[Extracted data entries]
****************************************

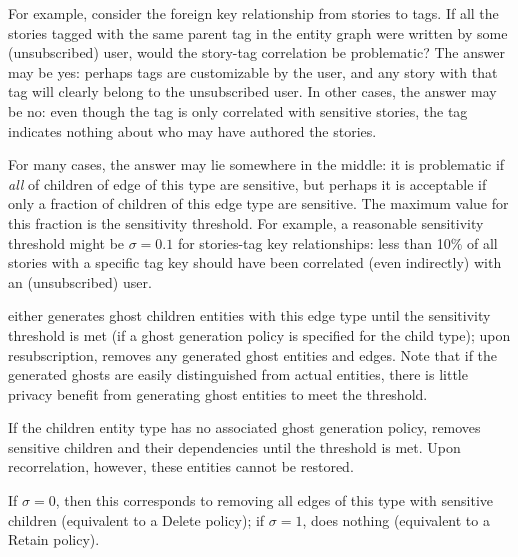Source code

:         For example, consider the foreign key relationship from stories to tags. If all
        the stories tagged with the same parent tag in the entity graph were written by some
        (unsubscribed) user, would the story-tag correlation be problematic? The answer may be yes: 
        perhaps tags are customizable by the user, and any story with that tag will clearly
        belong to the unsubscribed user. In other cases, the answer may be no: even though the tag is only
        correlated with sensitive stories, the tag indicates nothing about who may have authored the stories.

        For many cases, the answer may lie somewhere in the middle: it is problematic if \emph{all} of
        children of edge of this type are sensitive, but perhaps it is acceptable if only a fraction of
        children of this edge type are sensitive. The maximum value for this fraction is the sensitivity threshold.
        For example, a reasonable sensitivity threshold might be $\sigma = 0.1$ for stories-tag key relationships:
        less than 10\% of all stories with a specific tag key should have been correlated (even
        indirectly) with an (unsubscribed) user. 

        \sys either generates ghost children entities with this edge type until the
        sensitivity threshold is met (if a ghost generation policy is specified for the child type); upon
        resubscription, \sys removes any generated ghost entities and edges.
        Note that if the generated ghosts are easily distinguished from actual entities, there is
        little privacy benefit from generating ghost entities to meet the threshold.

        If the children entity type has no associated ghost generation policy, \sys removes
        sensitive children and their dependencies until the threshold is met.  Upon recorrelation,
        however, these entities cannot be restored.

        If $\sigma = 0$, then this corresponds to removing all edges of this type
        with sensitive children (equivalent to a Delete policy); if $\sigma = 1$, \sys does
        nothing (equivalent to a Retain policy).

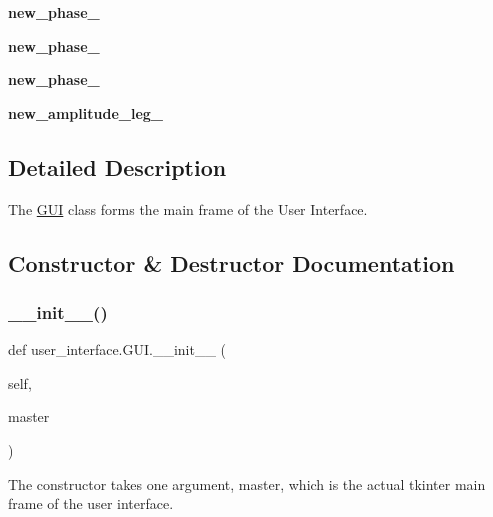 \begin{DoxyCompactItemize}
{\bfseries new\+\_\+phase\+\_}
\item 
\mbox{\label{classuser__interface_1_1GUI_ab708ec86f72d3e946dee006aadbc7e13}} 
{\bfseries new\+\_\+phase\+\_}
\item 
\mbox{\label{classuser__interface_1_1GUI_a8698af703cc3fc20bb710f91babf481f}} 
{\bfseries new\+\_\+phase\+\_}
\item 
\mbox{\label{classuser__interface_1_1GUI_a97c3ed54f517876b3304fb19fbfa83fe}} 
{\bfseries new\+\_\+amplitude\+\_\+leg\+\_}
\end{DoxyCompactItemize}


\subsection{Detailed Description}
The \hyperlink{classuser__interface_1_1GUI}{G\+UI} class forms the main frame of the User Interface. 

\subsection{Constructor \& Destructor Documentation}
\mbox{\label{classuser__interface_1_1GUI_a56cf4f384dbb041483a69bbe54f3e08a}} 
\subsubsection{\texorpdfstring{\+\_\+\+\_\+init\+\_\+\+\_\+()}{\_\_init\_\_()}}
{\footnotesize\ttfamily def user\+\_\+interface.\+G\+U\+I.\+\_\+\+\_\+init\+\_\+\+\_\+ (\begin{DoxyParamCaption}\item[{}]{self,  }\item[{}]{master }\end{DoxyParamCaption})}



The constructor takes one argument, master, which is the actual tkinter main frame of the user interface. 



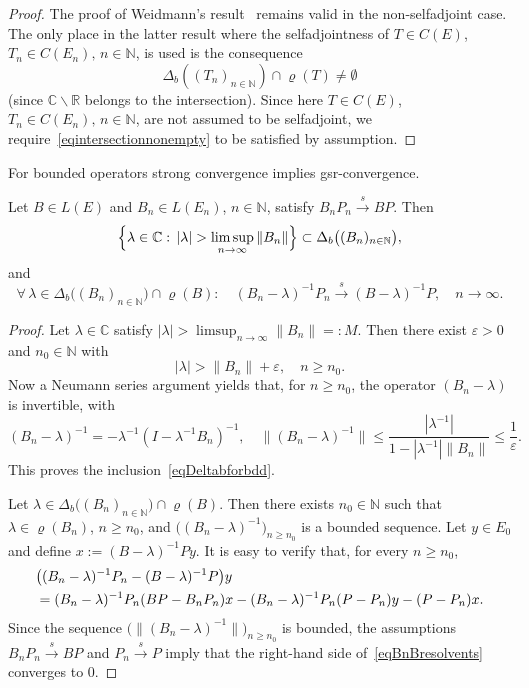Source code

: \documentclass[a4paper,reqno]{amsart}
\begin{document}
{\begin{proof}
The proof of Weidmann's result~\cite[Satz~9.29~a)]{weid1} remains valid in the non-selfadjoint case.
The only place in the latter result where the selfadjointness of $T\in C(E)$, $T_n\in C(E_n), \,n\in{\mathbb{N}}$, is used is the consequence 
\begin{equation} \Delta_b\left((T_n)_{n\in{\mathbb{N}}}\right)\cap\varrho(T)\neq\emptyset \label{eqintersectionnonempty}\end{equation}
(since ${\mathbb{C}}\backslash{\mathbb{R}}$ belongs to the intersection).
Since here $T\in C(E)$, $T_n\in C(E_n), \,n\in{\mathbb{N}}$, are not assumed to be selfadjoint, we require~\eqref{eqintersectionnonempty} to be satisfied by assumption.
\end{proof}

For bounded operators strong convergence implies gsr-convergence.
\begin{lemma}\label{lemmabddstongconv}
 Let $B\in L(E)$ and $B_n\in L(E_n)$, $n\in{\mathbb{N}}$, satisfy $B_nP_n{\stackrel{s}{\rightarrow}} BP$. Then \begin{equation} \Big\{\lambda\in{\mathbb{C}}:\,|\lambda|>\limsup_{n\to\infty}\|B_n\|\Big\}\subset\Delta_b\big((B_n)_{n\in{\mathbb{N}}}\big),\vspace{-1mm}\label{eqDeltabforbdd}\end{equation}
and $$\forall\,\lambda\in \Delta_b\big((B_n)_{n\in{\mathbb{N}}}\big)\cap\varrho(B):\quad (B_n-\lambda)^{-1}P_n{\stackrel{s}{\longrightarrow}} (B-\lambda)^{-1}P, \quad n\to\infty.$$
\end{lemma}

\begin{proof}
Let $\lambda\in{\mathbb{C}}$ satisfy $|\lambda|>\limsup_{n\to\infty}\|B_n\|=:M$. Then there exist $\varepsilon>0$ and $n_0\in{\mathbb{N}}$ with $$|\lambda|>\|B_n\|+\varepsilon, \quad n\geq n_0.$$
Now a Neumann series argument yields that, for $n\geq n_0$, the operator $(B_n-\lambda)$ is invertible, with 
$$(B_n-\lambda)^{-1}=-\lambda^{-1}(I-\lambda^{-1}B_n)^{-1}, \quad \|(B_n-\lambda)^{-1}\|\leq \frac{|\lambda^{-1}|}{1-|\lambda^{-1}|\|B_n\|}\leq \frac{1}\varepsilon.$$
This proves the inclusion~\eqref{eqDeltabforbdd}.

 Let $\lambda\in \Delta_b\big((B_n)_{n\in{\mathbb{N}}}\big)\cap\varrho(B)$.
Then there exists $n_0\in{\mathbb{N}}$ such that $\lambda\in\varrho(B_n)$, $n\geq n_0$, and $\big((B_n-\lambda)^{-1}\big)_{n\geq n_0}$ is a bounded sequence.
Let $y\in E_0$ and define $x:=(B-\lambda)^{-1}Py$. It is easy to verify that, for every $n\geq n_0$,
\begin{align}
 &\big((B_n-\lambda)^{-1}P_n-(B-\lambda)^{-1}P\big)y\notag\\
&=(B_n-\lambda)^{-1}P_n(BP-B_nP_n)x-(B_n-\lambda)^{-1}P_n (P-P_n)y-(P-P_n)x.\label{eqBnBresolvents}
\end{align}
Since the sequence $\big(\|(B_n-\lambda)^{-1}\|\big)_{n\geq n_0}$ is bounded,
the assumptions $B_nP_n{\stackrel{s}{\rightarrow}} BP$ and $P_n{\stackrel{s}{\rightarrow}} P$ imply that the right-hand side of~\eqref{eqBnBresolvents} converges to $0$. 
\end{proof}

}
\end{document}
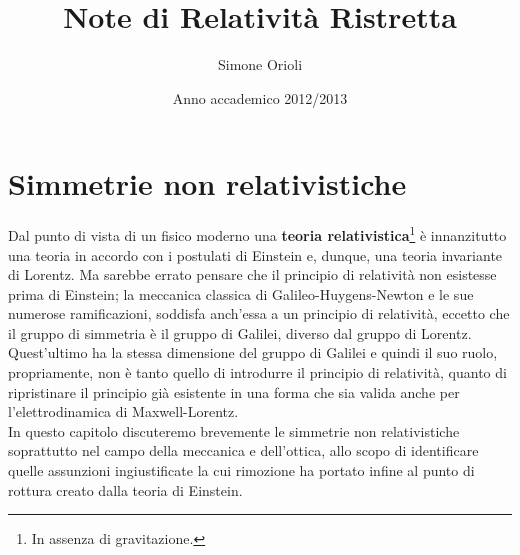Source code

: \documentclass[a4paper,11pt]{book}
\theoremstyle{plain}
\theoremstyle{definition}
\begin{document}
 

\title{Note di Relatività Ristretta} 
\author{Simone Orioli} 
\date{Anno accademico 2012/2013} 
\maketitle 
\pagestyle{fancy}

\tableofcontents

\chapter{Simmetrie non relativistiche}
Dal punto di vista di un fisico moderno una \textbf{teoria relativistica}\footnote{In assenza di gravitazione.} è innanzitutto una teoria 
in accordo con i postulati di Einstein e, dunque, una teoria invariante di Lorentz. Ma 
sarebbe errato pensare che il principio di relatività non esistesse prima di Einstein; la 
meccanica classica di Galileo-Huygens-Newton e le sue numerose ramificazioni, soddisfa 
anch'essa a un principio di relatività, eccetto che il gruppo di simmetria è il gruppo di 
Galilei, diverso dal gruppo di Lorentz. Quest'ultimo ha la stessa dimensione del gruppo 
di Galilei e quindi il suo ruolo, propriamente, non è tanto quello di introdurre il principio 
di relatività, quanto di ripristinare il principio già esistente in una forma che sia valida 
anche per l'elettrodinamica di Maxwell-Lorentz. \\
In questo capitolo discuteremo brevemente le simmetrie non relativistiche soprattutto 
nel campo della meccanica e dell'ottica, allo scopo di identificare quelle assunzioni ingiustificate la cui rimozione ha portato infine al punto di rottura creato dalla teoria di Einstein. 
 
\end{document}
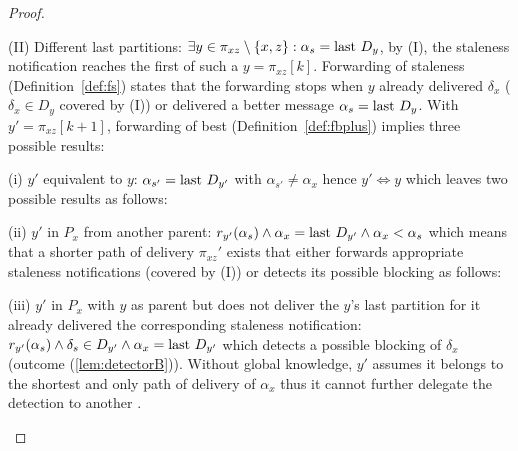 \begin{proof}
\begin{asparadesc}
  \item[(II) Different last partitions:] $\exists y \in \pi_{xz}
    \setminus \{x, z\}: \alpha_s = \textup{last}~ D_y$, by (I), the staleness
    notification reaches the first of such a \process $y =
    \pi_{xz}[k]$.  Forwarding of staleness (Definition~\ref{def:fs})
    states that the forwarding stops when $y$ already delivered
    $\delta_x$ ($\delta_x \in D_y$ covered by (I)) or delivered a
    better message $\alpha_s = \textup{last}~ D_y$.  With $y'=\pi_{xz}[k+1]$,
    forwarding of best (Definition~\ref{def:fbplus}) implies three
    possible results:
  \begin{asparadesc}
  \item [(i) $y'$ equivalent to $y$:] $\alpha_{s'} = \textup{last}~ D_{y'}$
    with $\alpha_{s'} \neq \alpha_x$ hence $y' \iff y$ which leaves
    two possible results as follows:
  \item [(ii) $y'$ in $P_x$ from another parent:] $r_{y'}(\alpha_s)
    \wedge \alpha_x = \textup{last}~ D_{y'} \wedge \alpha_x < \alpha_s$ which
    means that a shorter path of delivery $\pi_{xz}'$ exists that
    either forwards appropriate staleness notifications (covered by
    (I)) or detects its possible blocking as follows:
  \item [(iii) $y'$ in $P_x$ with $y$ as parent] but does not deliver
    the $y$'s last partition for it already delivered the
    corresponding staleness notification: $r_{y'}(\alpha_s) \wedge
    \delta_s \in D_{y'} \wedge \alpha_x = \textup{last}~ D_{y'}$ which detects
    a possible blocking of $\delta_x$ (outcome
    (\ref{lem:detectorB})). Without global knowledge, $y'$ assumes it
    belongs to the shortest and only path of delivery of $\alpha_x$
    thus it cannot further delegate the detection to another \process.
  \end{asparadesc}
  \end{asparadesc}
  \vspace{-1.5em} %

\end{proof}
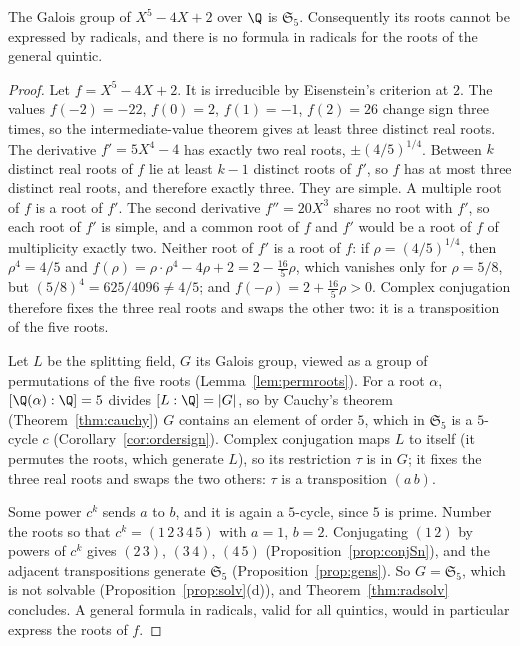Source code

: \begin{theorem}\label{thm:abelruffini}
The Galois group of $X^5-4X+2$ over $\Q$ is $\mathfrak S_5$. Consequently its roots cannot be expressed by radicals, and there is no formula in radicals for the roots of the general quintic.
\end{theorem}
\begin{proof}
Let $f=X^5-4X+2$. It is irreducible by Eisenstein's criterion at $2$. The values $f(-2)=-22$, $f(0)=2$, $f(1)=-1$, $f(2)=26$ change sign three times, so the intermediate-value theorem gives at least three distinct real roots. The derivative $f'=5X^4-4$ has exactly two real roots, $\pm(4/5)^{1/4}$. Between $k$ distinct real roots of $f$ lie at least $k-1$ distinct roots of $f'$, so $f$ has at most three distinct real roots, and therefore exactly three. They are simple. A multiple root of $f$ is a root of $f'$. The second derivative $f''=20X^3$ shares no root with $f'$, so each root of $f'$ is simple, and a common root of $f$ and $f'$ would be a root of $f$ of multiplicity exactly two. Neither root of $f'$ is a root of $f$: if $\rho=(4/5)^{1/4}$, then $\rho^4=4/5$ and $f(\rho)=\rho\cdot\rho^4-4\rho+2=2-\frac{16}5\rho$, which vanishes only for $\rho=5/8$, but $(5/8)^4=625/4096\ne4/5$; and $f(-\rho)=2+\frac{16}5\rho>0$. Complex conjugation therefore fixes the three real roots and swaps the other two: it is a transposition of the five roots.

Let $L$ be the splitting field, $G$ its Galois group, viewed as a group of permutations of the five roots (Lemma~\ref{lem:permroots}). For a root $\alpha$, $[\Q(\alpha):\Q]=5$ divides $[L:\Q]=|G|$, so by Cauchy's theorem (Theorem~\ref{thm:cauchy}) $G$ contains an element of order $5$, which in $\mathfrak S_5$ is a $5$-cycle $c$ (Corollary~\ref{cor:ordersign}). Complex conjugation maps $L$ to itself (it permutes the roots, which generate $L$), so its restriction $\tau$ is in $G$; it fixes the three real roots and swaps the two others: $\tau$ is a transposition $(a\,b)$.

Some power $c^k$ sends $a$ to $b$, and it is again a $5$-cycle, since $5$ is prime. Number the roots so that $c^k=(1\,2\,3\,4\,5)$ with $a=1$, $b=2$. Conjugating $(1\,2)$ by powers of $c^k$ gives $(2\,3)$, $(3\,4)$, $(4\,5)$ (Proposition~\ref{prop:conjSn}), and the adjacent transpositions generate $\mathfrak S_5$ (Proposition~\ref{prop:gens}). So $G=\mathfrak S_5$, which is not solvable (Proposition~\ref{prop:solv}(d)), and Theorem~\ref{thm:radsolv} concludes. A general formula in radicals, valid for all quintics, would in particular express the roots of $f$.
\end{proof}

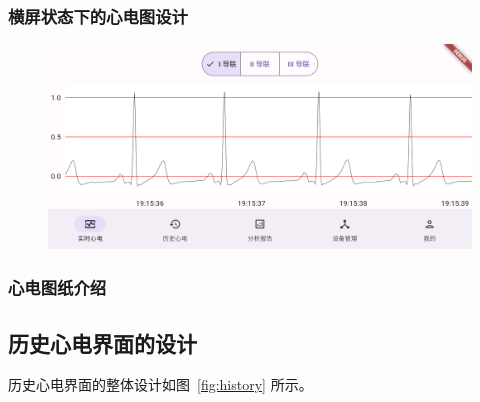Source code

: 
\subsubsection{横屏状态下的心电图设计}\label{subsubsec:real-time-landscape}


\begin{figure}[h]
    \includegraphics[width=\textwidth]{../assets/real-time-landscape}
    \label{fig:real-time-landscape}
\end{figure}

\subsubsection{心电图纸介绍}\label{subsubsec:ecg-paper}



\subsection{历史心电界面的设计}\label{subsec:history-design}

历史心电界面的整体设计如图~\ref{fig:history} 所示。

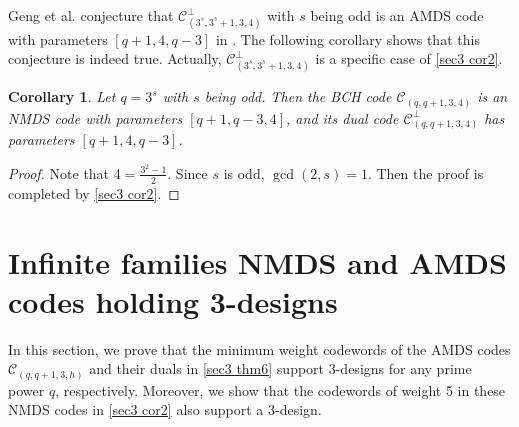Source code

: \documentclass[sn-mathphys-num]{sn-jnl}%
\theoremstyle{thmstyleone}%
\newtheorem{corollary}{Corollary}
\theoremstyle{thmstyletwo}%
\theoremstyle{thmstylethree}%
\begin{document}
Geng et al. conjecture that $\mathcal{C}^\perp_{(3^s,3^s+1,3,4)}$ with $s$ being odd is an AMDS code with parameters $[q+1,4,q-3]$ in \cite[Conjecture 3.6]{Geng2022ClassAlmostMDS}. The following corollary shows that this conjecture is indeed true. Actually, $\mathcal{C}^\perp_{(3^s,3^s+1,3,4)}$ is a specific case of \cref{sec3 cor2}. 
\begin{corollary}
	\label{sec3 cor3}
	Let $q=3^s$ with $s$ being odd. Then the BCH code $\mathcal{C}_{(q,q+1,3,4)}$ is an NMDS code with parameters $[q+1,q-3,4]$, and its dual code $\mathcal{C}^\perp_{(q,q+1,3,4)}$ has parameters $[q+1,4,q-3]$.
\end{corollary}
\begin{proof}
	Note that $4=\frac{3^2-1}{2}$. Since $s$ is odd, $\gcd(2,s)=1$. Then the proof is completed by \cref{sec3 cor2}.
\end{proof}

\section{Infinite families NMDS and AMDS codes holding 3-designs}\label{sec4}
In this section, we prove that the minimum weight codewords of the AMDS codes $\mathcal{C}_{(q,q+1,3,h)}$ and their duals in \cref{sec3 thm6} support $3$-designs for any prime power $q$, respectively. Moreover, we show that the codewords of weight 5 in these NMDS codes in \cref{sec3 cor2} also support a $3$-design.
\end{document}
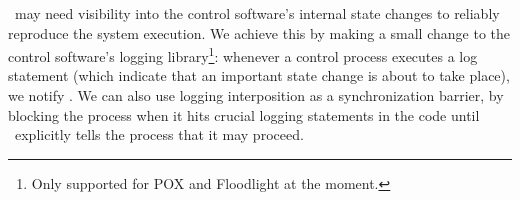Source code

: \projectname~may need visibility into the control software's internal state
changes to reliably reproduce the system execution. We achieve this by
making a
small change to the control software's logging library\footnote{Only supported
for POX and Floodlight at the moment.}: whenever a control process executes a log
statement (which indicate that an important state change is about to take
place), we notify \projectname. We can also use logging interposition as a
synchronization barrier, by blocking the process when it hits crucial logging statements in the code
until \projectname~explicitly tells the process that it may proceed.

%
%
%
%
%
%

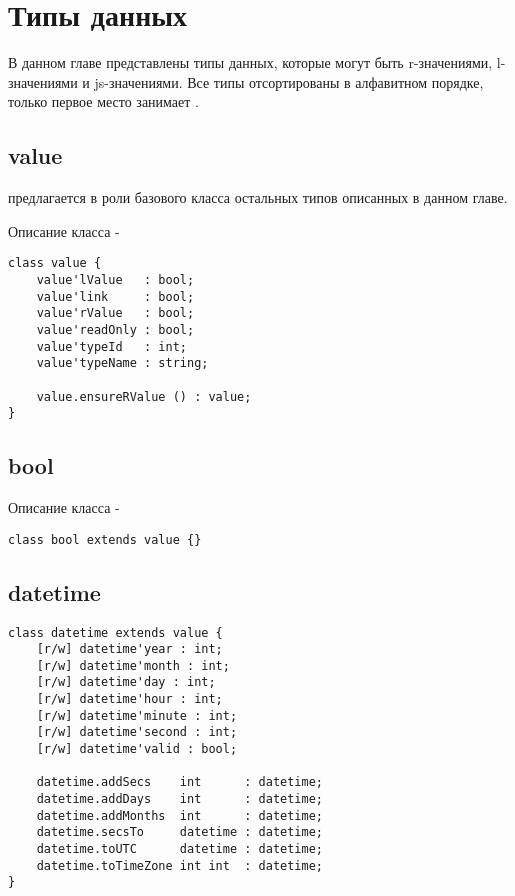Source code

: \section{Типы данных}

В данном главе представлены типы данных, которые могут быть r-значениями, l-значениями и js-значениями. Все типы отсортированы в алфавитном порядке, только первое место занимает .

\subsection{{\color{lightblue} value}}

 предлагается в роли базового класса остальных типов описанных в данном главе.

\noindent Описание класса  -
\begin{lstlisting}[numbers=none]
class value {
    value'lValue   : bool;
    value'link     : bool;
    value'rValue   : bool;
    value'readOnly : bool;
    value'typeId   : int;
    value'typeName : string;

    value.ensureRValue () : value;
}
\end{lstlisting}

\subsection{{\color{lightblue} bool}}

\noindent Описание класса \bool -
\begin{lstlisting}[numbers=none]
class bool extends value {}
\end{lstlisting}

\subsection{{\color{lightblue} datetime}}

\begin{lstlisting}[numbers=none]
class datetime extends value {
	[r/w] datetime'year : int;
	[r/w] datetime'month : int;
	[r/w] datetime'day : int;
	[r/w] datetime'hour : int;
	[r/w] datetime'minute : int;
	[r/w] datetime'second : int;
	[r/w] datetime'valid : bool;
	
	datetime.addSecs    int      : datetime;
	datetime.addDays    int      : datetime;
	datetime.addMonths  int      : datetime;
	datetime.secsTo     datetime : datetime;
	datetime.toUTC      datetime : datetime;
	datetime.toTimeZone int int  : datetime;
}
\end{lstlisting}

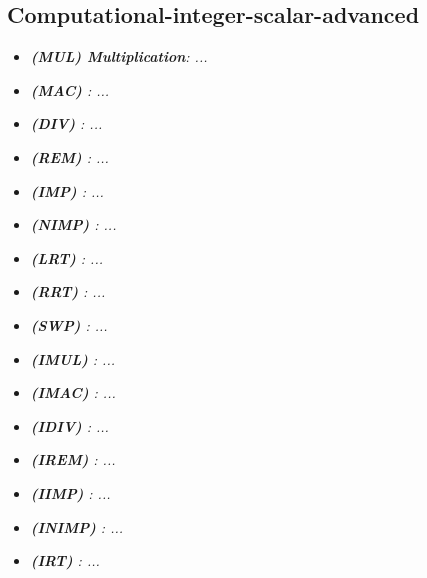     \subsection{Computational-integer-scalar-advanced}

        \begin{multicols}{2}

            \begin{itemize}

                \item \textit{\textbf{(MUL) Multiplication}: ...}

                \item \textit{\textbf{(MAC) }: ...}

                \item \textit{\textbf{(DIV) }: ...}
                
                \item \textit{\textbf{(REM) }: ...}

                \item \textit{\textbf{(IMP) }: ...}

                \item \textit{\textbf{(NIMP) }: ...}

                \item \textit{\textbf{(LRT) }: ...}
                
                \item \textit{\textbf{(RRT) }: ...}

                \item \textit{\textbf{(SWP) }: ...}

                \item \textit{\textbf{(IMUL) }: ...}

                \item \textit{\textbf{(IMAC) }: ...}
                
                \item \textit{\textbf{(IDIV) }: ...}

                \item \textit{\textbf{(IREM) }: ...}

                \item \textit{\textbf{(IIMP) }: ...}

                \item \textit{\textbf{(INIMP) }: ...}
                
                \item \textit{\textbf{(IRT) }: ...}


\end{itemize}
\end{multicols}
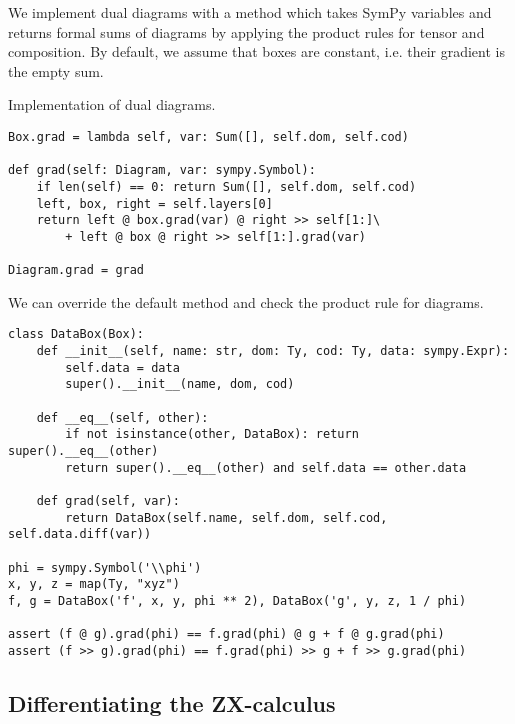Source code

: We implement dual diagrams with a method  which takes SymPy variables and returns formal sums of diagrams by applying the product rules for tensor and composition.
By default, we assume that boxes are constant, i.e. their gradient is the empty sum.

\begin{python}
{\normalfont Implementation of dual diagrams.}

\begin{verbatim}
Box.grad = lambda self, var: Sum([], self.dom, self.cod)

def grad(self: Diagram, var: sympy.Symbol):
    if len(self) == 0: return Sum([], self.dom, self.cod)
    left, box, right = self.layers[0]
    return left @ box.grad(var) @ right >> self[1:]\
        + left @ box @ right >> self[1:].grad(var)

Diagram.grad = grad
\end{verbatim}
\end{python}

\begin{example}
We can override the default  method and check the product rule for diagrams.

\begin{verbatim}
class DataBox(Box):
    def __init__(self, name: str, dom: Ty, cod: Ty, data: sympy.Expr):
        self.data = data
        super().__init__(name, dom, cod)

    def __eq__(self, other):
        if not isinstance(other, DataBox): return super().__eq__(other)
        return super().__eq__(other) and self.data == other.data

    def grad(self, var):
        return DataBox(self.name, self.dom, self.cod, self.data.diff(var))

phi = sympy.Symbol('\\phi')
x, y, z = map(Ty, "xyz")
f, g = DataBox('f', x, y, phi ** 2), DataBox('g', y, z, 1 / phi)

assert (f @ g).grad(phi) == f.grad(phi) @ g + f @ g.grad(phi)
assert (f >> g).grad(phi) == f.grad(phi) >> g + f >> g.grad(phi)
\end{verbatim}
\end{example}

\subsection{Differentiating the ZX-calculus}\label{2b-differentiating-zx}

****************************************

Filter the lines above, keeping and copying those that contain "even".

• Output of the exercise
        belong to the unsubscribed user. In other cases, the answer may be no: even though the tag is only
        less than 10\% of all stories with a specific tag key should have been correlated (even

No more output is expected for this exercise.